The Epaulette shark (Hemiscyllium ocellatum) is also known as the Walking shark. They owe this name to the fact that they use their fins to walk over coral reefs. Though capable of freely swimming they seem to show a preference for walking across the bottom using paired fins as limbs. Epaulette sharks belong to the species of long-tailed carpet sharks and can be found off the coast of Australia and Papua, Indonesia. Epaulette sharks are largely nocturnal and are most active at low water when they can crawl between isolated tidal pools. These sharks also display a strong resistance to low oxygen (Hypoxic) conditions that occur when tidal pools are isolated from the ocean. In these conditions, blood flow and ventilation rates drop sharply, combined with suppressing non-essential activity and reducing metabolism in certain areas of the brain. Epaulette sharks can survive for over three hours in conditions with less than 5% oxygen without loss of behavioral responsiveness. In laboratory testing these sharks have survived for an hour without oxygen at 30oC, this temperature is far above that at which most hypoxic tolerant organisms are capable.
Anatomy and appearance
Epaulette sharks are usually less than 1m in length, with a slim body and a short head and broad paired fins. The common name for this shark is derived from the large black spot observed on the body behind each pectoral fin, similar to military epaulettes. Adults are light brown on top with indistinct lines and scattered dark spots, while juveniles have alternating light and dark bands which fade with age. Their colouring provides camouflage from predators while the large black spot is hypothesized to act as an eye spot.

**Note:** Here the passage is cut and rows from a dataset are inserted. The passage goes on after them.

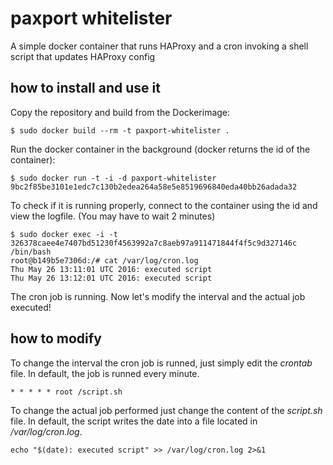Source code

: # paxport whitelister
A simple docker container that runs HAProxy and a cron invoking a shell script that updates HAProxy config

## how to install and use it
Copy the repository and build from the Dockerimage:


`$ sudo docker build --rm -t paxport-whitelister . `


Run the docker container in the background (docker returns the id of the container):


```
$ sudo docker run -t -i -d paxport-whitelister
9bc2f85be3101e1edc7c130b2edea264a58e5e8519696840eda40bb26adada32
```

To check if it is running properly, connect to the container using the id and view the logfile. (You may have to wait 2 minutes)

```
$ sudo docker exec -i -t 326378caee4e7407bd51230f4563992a7c8aeb97a911471844f4f5c9d327146c /bin/bash
root@b149b5e7306d:/# cat /var/log/cron.log
Thu May 26 13:11:01 UTC 2016: executed script
Thu May 26 13:12:01 UTC 2016: executed script
```

The cron job is running. Now let's modify the interval and the actual job executed!


## how to modify
To change the interval the cron job is runned, just simply edit the *crontab* file. In default, the job is runned every minute.


`* * * * * root /script.sh`

To change the actual job performed just change the content of the *script.sh* file. In default, the script writes the date into a file located in */var/log/cron.log*.


`echo "$(date): executed script" >> /var/log/cron.log 2>&1`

Epaulette sharks are found across a range from the southern coast of New Guinea down the east and west coasts of Australia, as far south as Sydney. A particularly large population has been observed in the Capricorn Bunker group of the Great Barrier Reef. These sharks are found in shallow water habitat to a maximum depth of 50m. They are regularly observed in tidal pools, coral flats and amongst small coral outcrops.
Epaulette sharks feed mainly by opportunistic predation on benthic crustaceans, worms and small fish. Though feeding occurs most actively at dawn and dusk, it may occur at any time. Olfactory and electro-receptive senses help locate hidden prey which can be swallowed while sand or other detritus is expelled from gill slits. Hard shelled prey such as crabs are crushed between small triangular teeth.
Mating in the wild between Epaulette sharks occurs from July to December with females initiating copulation. The females deposit eggs from August to December with each female producing 20 to 50 eggs a year, two at a time every 14 days. Each egg case measures 10cm by 4 cm with the young emerging after 120-130 days at 14-16cm in length. Males and females mature at an age of around 7 years at 54 to 64 cm.
The IUCN has assessed the species as “Least Concern”, however in waters off Papua New Guinea habitat destruction, over-fishing and damaging fishing practices have pushed the species to a “Near Threatened” state. In Australia the habitat of this species is largely protected in Marine Protected Areas and across the rest of the species distribution the species is of little to no commercial interest. Small scale collection for the aquarium trade does occur though this is of little impact. These sharks readily acclimatize to captivity and have been observed to breed in local aquaria.
Relationship to humans
Interactions between humans and these sharks have demonstrated a lack of fear by Epaulette sharks with small bites possible if too closely handled, however the species should be regarded as harmless.